■ EXERCISE AIM ■
Write out again the lines from the line with "## Frequently asked questions" up to and including the line with "视口比例长度定义了相对于视口", exactly as they stand below, and skip any picture.

● ● ● ● ●

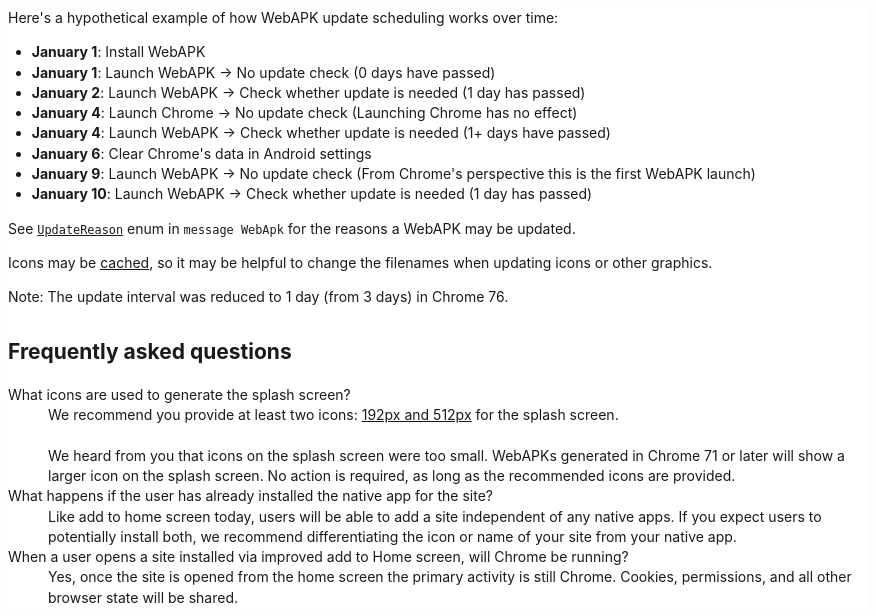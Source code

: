 Here's a hypothetical example of how WebAPK update scheduling works over time:

- **January 1**: Install WebAPK
- **January 1**: Launch WebAPK → No update check (0 days have passed)
- **January 2**: Launch WebAPK → Check whether update is needed (1 day has passed)
- **January 4**: Launch Chrome → No update check (Launching Chrome has no effect)
- **January 4**: Launch WebAPK → Check whether update is needed (1+ days have passed)
- **January 6**: Clear Chrome's data in Android settings
- **January 9**: Launch WebAPK → No update check (From Chrome's perspective this
  is the first WebAPK launch)
- **January 10**: Launch WebAPK → Check whether update is needed (1 day has passed)

See
[`UpdateReason`](https://cs.chromium.org/chromium/src/chrome/browser/android/webapk/webapk.proto?l=35)
enum in `message WebApk` for the reasons a WebAPK may be updated.

Icons may be [cached](/web/fundamentals/performance/optimizing-content-efficiency/http-caching),
so it may be helpful to change the filenames when updating icons or other
graphics.

Note: The update interval was reduced to 1 day (from 3 days) in Chrome 76.


## Frequently asked questions

<dl>
  <dt>
    What icons are used to generate the splash screen?
  </dt>
  <dd>
    We recommend you provide at least two icons:
    <a href="/web/fundamentals/web-app-manifest/#splash-screen">
    192px and 512px</a> for the splash screen.
    <br><br>We heard from you that icons
    on the splash screen were too small. WebAPKs generated in Chrome 71 or later
    will show a larger icon on the splash screen. No action is required, as
    long as the recommended icons are provided.
  </dd>

  <dt>
    What happens if the user has already installed the native app for the site?
  </dt>
  <dd>
    Like add to home screen today, users will be able to add a site independent
    of any native apps. If you expect users to potentially install both, we
    recommend differentiating the icon or name of your site from your native
    app.
  </dd>

  <dt>
    When a user opens a site installed via improved add to Home screen, will
    Chrome be running?
  </dt>
  <dd>
    Yes, once the site is opened from the home screen the primary activity is
    still Chrome. Cookies, permissions, and all other browser state will be
    shared.
  </dd>
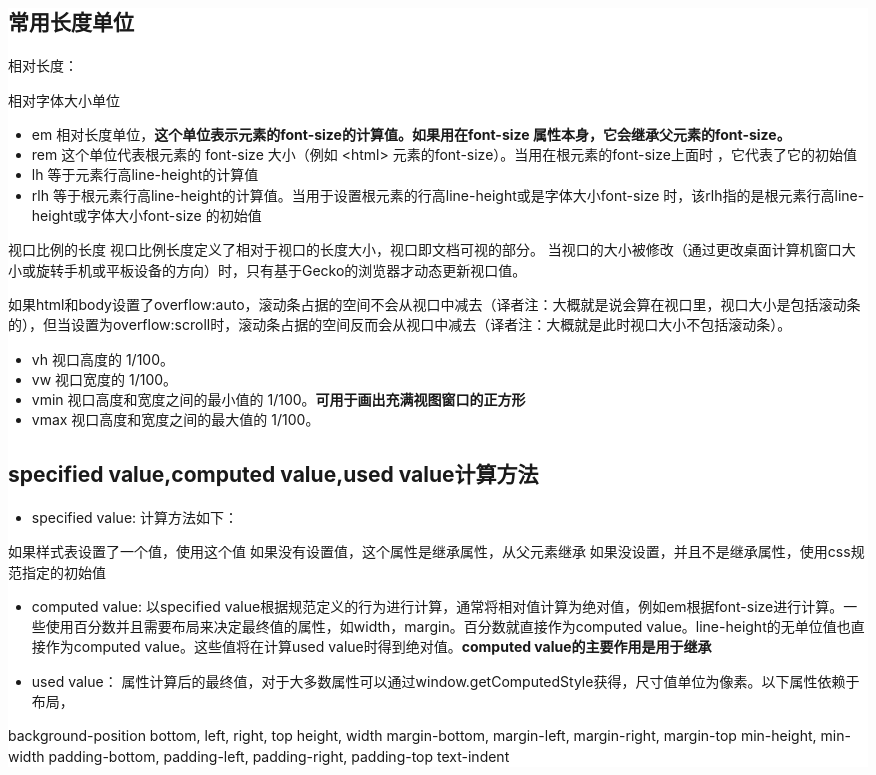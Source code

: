 ## 常用长度单位
相对长度：

相对字体大小单位
- em
相对长度单位，**这个单位表示元素的font-size的计算值。如果用在font-size 属性本身，它会继承父元素的font-size。**
- rem
这个单位代表根元素的 font-size 大小（例如 \<html> 元素的font-size）。当用在根元素的font-size上面时 ，它代表了它的初始值
- lh
等于元素行高line-height的计算值
- rlh
等于根元素行高line-height的计算值。当用于设置根元素的行高line-height或是字体大小font-size 时，该rlh指的是根元素行高line-height或字体大小font-size 的初始值

视口比例的长度
视口比例长度定义了相对于视口的长度大小，视口即文档可视的部分。 当视口的大小被修改（通过更改桌面计算机窗口大小或旋转手机或平板设备的方向）时，只有基于Gecko的浏览器才动态更新视口值。

如果html和body设置了overflow:auto，滚动条占据的空间不会从视口中减去（译者注：大概就是说会算在视口里，视口大小是包括滚动条的），但当设置为overflow:scroll时，滚动条占据的空间反而会从视口中减去（译者注：大概就是此时视口大小不包括滚动条）。

- vh
视口高度的 1/100。
- vw
视口宽度的 1/100。
- vmin
视口高度和宽度之间的最小值的 1/100。**可用于画出充满视图窗口的正方形**
- vmax
视口高度和宽度之间的最大值的 1/100。




## specified value,computed value,used value计算方法

- specified value: 计算方法如下：

如果样式表设置了一个值，使用这个值
如果没有设置值，这个属性是继承属性，从父元素继承
如果没设置，并且不是继承属性，使用css规范指定的初始值

- computed value: 
以specified value根据规范定义的行为进行计算，通常将相对值计算为绝对值，例如em根据font-size进行计算。一些使用百分数并且需要布局来决定最终值的属性，如width，margin。百分数就直接作为computed value。line-height的无单位值也直接作为computed value。这些值将在计算used value时得到绝对值。**computed value的主要作用是用于继承**

- used value：
属性计算后的最终值，对于大多数属性可以通过window.getComputedStyle获得，尺寸值单位为像素。以下属性依赖于布局，

background-position
bottom, left, right, top
height, width
margin-bottom, margin-left, margin-right, margin-top
min-height, min-width
padding-bottom, padding-left, padding-right, padding-top
text-indent
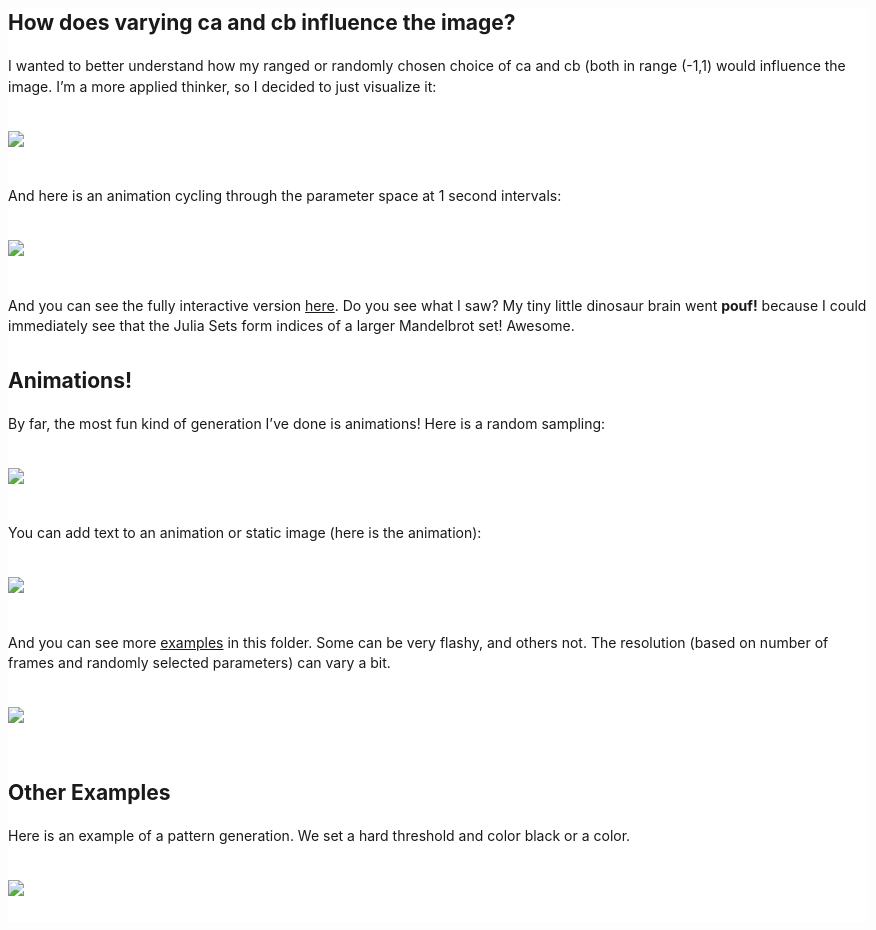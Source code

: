 <h2 id="how-does-varying-ca-and-cb-influence-the-image">How does varying ca and cb influence the image?</h2>

<p>I wanted to better understand how my ranged or randomly chosen choice of ca and cb (both
in range (-1,1) would influence the image. I’m a more applied thinker, so I decided to just visualize it:</p>

<div style="padding-top: 20px; padding-bottom: 20px;">
    <a href="https://vsoch.github.io/juliart-grid" target="_blank"><img class="center" src="https://raw.githubusercontent.com/vsoch/juliart-grid/master/grid.png" /></a>
</div>

<p>And here is an animation cycling through the parameter space at 1 second intervals:</p>

<div style="padding-top: 20px; padding-bottom: 20px;">
    <img class="center" src="https://raw.githubusercontent.com/vsoch/juliart-grid/master/grid.gif" />
</div>

<p>And you can see the fully interactive version <a href="https://vsoch.github.io/juliart-grid">here</a>.
Do you see what I saw? My tiny little dinosaur brain went <strong>pouf!</strong> because I could
immediately see that the Julia Sets form indices of a larger Mandelbrot set! Awesome.</p>

<h2 id="animations">Animations!</h2>

<p>By far, the most fun kind of generation I’ve done is animations! Here is a random sampling:</p>

<div style="padding-top: 20px; padding-bottom: 20px;">
    <img class="center" src="https://github.com/vsoch/juliart/raw/master/img/animate/butterscotch-plant-7505.gif" />
</div>

<p>You can add text to an animation or static image (here is the animation):</p>

<div style="padding-top: 20px; padding-bottom: 20px;">
    <img class="center" src="https://github.com/vsoch/juliart/raw/master/img/text/doopy-egg-2775.gif" />
</div>

<p>And you can see more <a href="https://github.com/vsoch/juliart/tree/master/img/animate" target="_blank">examples</a>
in this folder. Some can be very flashy, and others not. The resolution (based on number of frames and randomly selected 
parameters) can vary a bit.</p>

<div style="padding-top: 20px; padding-bottom: 20px;">
    <img class="center" src="https://github.com/vsoch/juliart/raw/master/img/animate/cowy-bits-0470.gif" />
</div>

<h2 id="other-examples">Other Examples</h2>

<p>Here is an example of a pattern generation. We set a hard threshold and color black or a color.</p>

<div style="padding-top: 20px; padding-bottom: 20px;">
    <img class="center" src="https://raw.githubusercontent.com/vsoch/juliart/master/img/pattern/delicious-lizard-8995.png" />
</div>
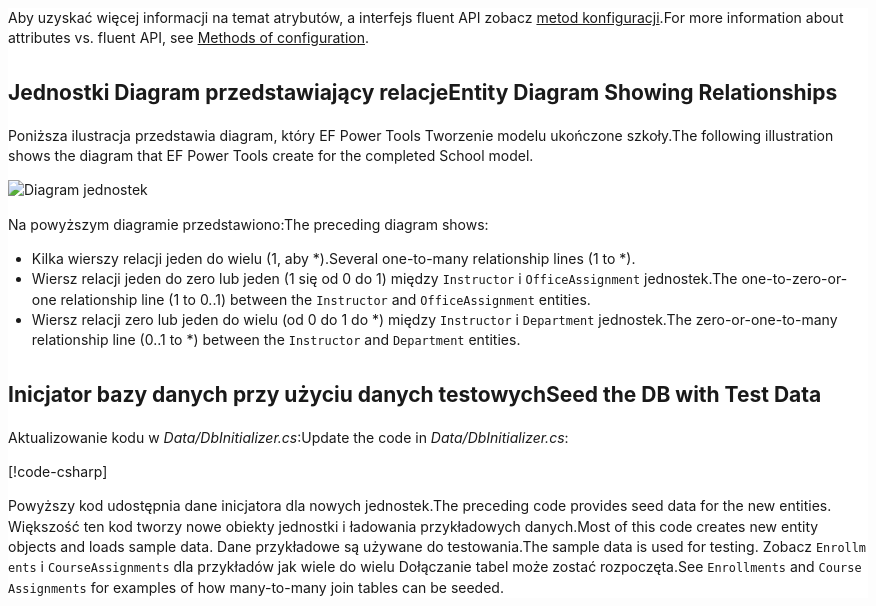 <span data-ttu-id="f3cdb-380">Aby uzyskać więcej informacji na temat atrybutów, a interfejs fluent API zobacz [metod konfiguracji](/ef/core/modeling/#methods-of-configuration).</span><span class="sxs-lookup"><span data-stu-id="f3cdb-380">For more information about attributes vs. fluent API, see [Methods of configuration](/ef/core/modeling/#methods-of-configuration).</span></span>

## <a name="entity-diagram-showing-relationships"></a><span data-ttu-id="f3cdb-381">Jednostki Diagram przedstawiający relacje</span><span class="sxs-lookup"><span data-stu-id="f3cdb-381">Entity Diagram Showing Relationships</span></span>

<span data-ttu-id="f3cdb-382">Poniższa ilustracja przedstawia diagram, który EF Power Tools Tworzenie modelu ukończone szkoły.</span><span class="sxs-lookup"><span data-stu-id="f3cdb-382">The following illustration shows the diagram that EF Power Tools create for the completed School model.</span></span>

![Diagram jednostek](complex-data-model/_static/diagram.png)

<span data-ttu-id="f3cdb-384">Na powyższym diagramie przedstawiono:</span><span class="sxs-lookup"><span data-stu-id="f3cdb-384">The preceding diagram shows:</span></span>

* <span data-ttu-id="f3cdb-385">Kilka wierszy relacji jeden do wielu (1, aby \*).</span><span class="sxs-lookup"><span data-stu-id="f3cdb-385">Several one-to-many relationship lines (1 to \*).</span></span>
* <span data-ttu-id="f3cdb-386">Wiersz relacji jeden do zero lub jeden (1 się od 0 do 1) między `Instructor` i `OfficeAssignment` jednostek.</span><span class="sxs-lookup"><span data-stu-id="f3cdb-386">The one-to-zero-or-one relationship line (1 to 0..1) between the `Instructor` and `OfficeAssignment` entities.</span></span>
* <span data-ttu-id="f3cdb-387">Wiersz relacji zero lub jeden do wielu (od 0 do 1 do \*) między `Instructor` i `Department` jednostek.</span><span class="sxs-lookup"><span data-stu-id="f3cdb-387">The zero-or-one-to-many relationship line (0..1 to \*) between the `Instructor` and `Department` entities.</span></span>

## <a name="seed-the-db-with-test-data"></a><span data-ttu-id="f3cdb-388">Inicjator bazy danych przy użyciu danych testowych</span><span class="sxs-lookup"><span data-stu-id="f3cdb-388">Seed the DB with Test Data</span></span>

<span data-ttu-id="f3cdb-389">Aktualizowanie kodu w *Data/DbInitializer.cs*:</span><span class="sxs-lookup"><span data-stu-id="f3cdb-389">Update the code in *Data/DbInitializer.cs*:</span></span>

[!code-csharp[](intro/samples/cu21/Data/DbInitializer.cs?name=snippet_Final)]

<span data-ttu-id="f3cdb-390">Powyższy kod udostępnia dane inicjatora dla nowych jednostek.</span><span class="sxs-lookup"><span data-stu-id="f3cdb-390">The preceding code provides seed data for the new entities.</span></span> <span data-ttu-id="f3cdb-391">Większość ten kod tworzy nowe obiekty jednostki i ładowania przykładowych danych.</span><span class="sxs-lookup"><span data-stu-id="f3cdb-391">Most of this code creates new entity objects and loads sample data.</span></span> <span data-ttu-id="f3cdb-392">Dane przykładowe są używane do testowania.</span><span class="sxs-lookup"><span data-stu-id="f3cdb-392">The sample data is used for testing.</span></span> <span data-ttu-id="f3cdb-393">Zobacz `Enrollments` i `CourseAssignments` dla przykładów jak wiele do wielu Dołączanie tabel może zostać rozpoczęta.</span><span class="sxs-lookup"><span data-stu-id="f3cdb-393">See `Enrollments` and `CourseAssignments` for examples of how many-to-many join tables can be seeded.</span></span>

● ● ● ● ●

■ SOLUTION ■
## Frequently asked questions

<dl>
  <dt>
    What icons are used to generate the splash screen?
  </dt>
  <dd>
    We recommend you provide at least two icons:
    <a href="/web/fundamentals/web-app-manifest/#splash-screen">
    192px and 512px</a> for the splash screen.
    <br><br>We heard from you that icons
    on the splash screen were too small. WebAPKs generated in Chrome 71 or later
    will show a larger icon on the splash screen. No action is required, as
    long as the recommended icons are provided.
  </dd>

  <dt>
    What happens if the user has already installed the native app for the site?
  </dt>
  <dd>
    Like add to home screen today, users will be able to add a site independent
    of any native apps. If you expect users to potentially install both, we
    recommend differentiating the icon or name of your site from your native
    app.
  </dd>

  <dt>
    When a user opens a site installed via improved add to Home screen, will
    Chrome be running?
  </dt>
  <dd>
    Yes, once the site is opened from the home screen the primary activity is
    still Chrome. Cookies, permissions, and all other browser state will be
    shared.
  </dd>
Source code

: ## 常用长度单位
相对长度：

相对字体大小单位
- em
相对长度单位，**这个单位表示元素的font-size的计算值。如果用在font-size 属性本身，它会继承父元素的font-size。**
- rem
这个单位代表根元素的 font-size 大小（例如 \<html> 元素的font-size）。当用在根元素的font-size上面时 ，它代表了它的初始值
- lh
等于元素行高line-height的计算值
- rlh
等于根元素行高line-height的计算值。当用于设置根元素的行高line-height或是字体大小font-size 时，该rlh指的是根元素行高line-height或字体大小font-size 的初始值

视口比例的长度
视口比例长度定义了相对于视口的长度大小，视口即文档可视的部分。 当视口的大小被修改（通过更改桌面计算机窗口大小或旋转手机或平板设备的方向）时，只有基于Gecko的浏览器才动态更新视口值。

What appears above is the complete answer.